» **Data shown**:
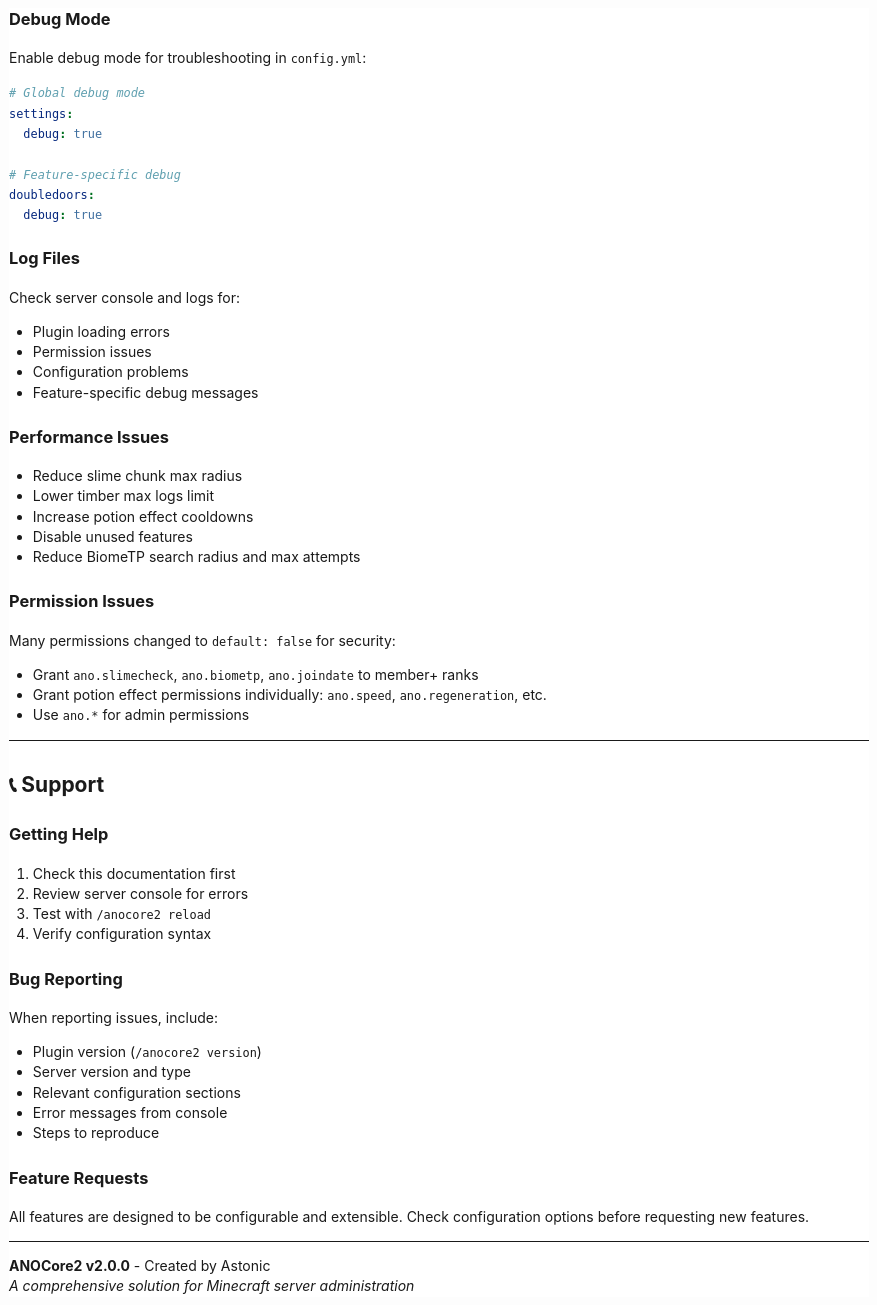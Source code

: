 ### **Debug Mode**
Enable debug mode for troubleshooting in `config.yml`:
```yaml
# Global debug mode
settings:
  debug: true

# Feature-specific debug
doubledoors:
  debug: true
```

### **Log Files**
Check server console and logs for:
- Plugin loading errors
- Permission issues
- Configuration problems
- Feature-specific debug messages

### **Performance Issues**
- Reduce slime chunk max radius
- Lower timber max logs limit
- Increase potion effect cooldowns
- Disable unused features
- Reduce BiomeTP search radius and max attempts

### **Permission Issues**
Many permissions changed to `default: false` for security:
- Grant `ano.slimecheck`, `ano.biometp`, `ano.joindate` to member+ ranks
- Grant potion effect permissions individually: `ano.speed`, `ano.regeneration`, etc.
- Use `ano.*` for admin permissions

---

## 📞 Support

### **Getting Help**
1. Check this documentation first
2. Review server console for errors
3. Test with `/anocore2 reload`
4. Verify configuration syntax

### **Bug Reporting**
When reporting issues, include:
- Plugin version (`/anocore2 version`)
- Server version and type
- Relevant configuration sections
- Error messages from console
- Steps to reproduce

### **Feature Requests**
All features are designed to be configurable and extensible. Check configuration options before requesting new features.

---

**ANOCore2 v2.0.0** - Created by Astonic  
*A comprehensive solution for Minecraft server administration*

» **Work to be completed**:
The lines to return run from the one containing "All features are" through the last line of the records above. Give them exactly and include nothing more.

» **Exercise output**:
All features are designed to be configurable and extensible. Check configuration options before requesting new features.

---

**ANOCore2 v2.0.0** - Created by Astonic  
*A comprehensive solution for Minecraft server administration*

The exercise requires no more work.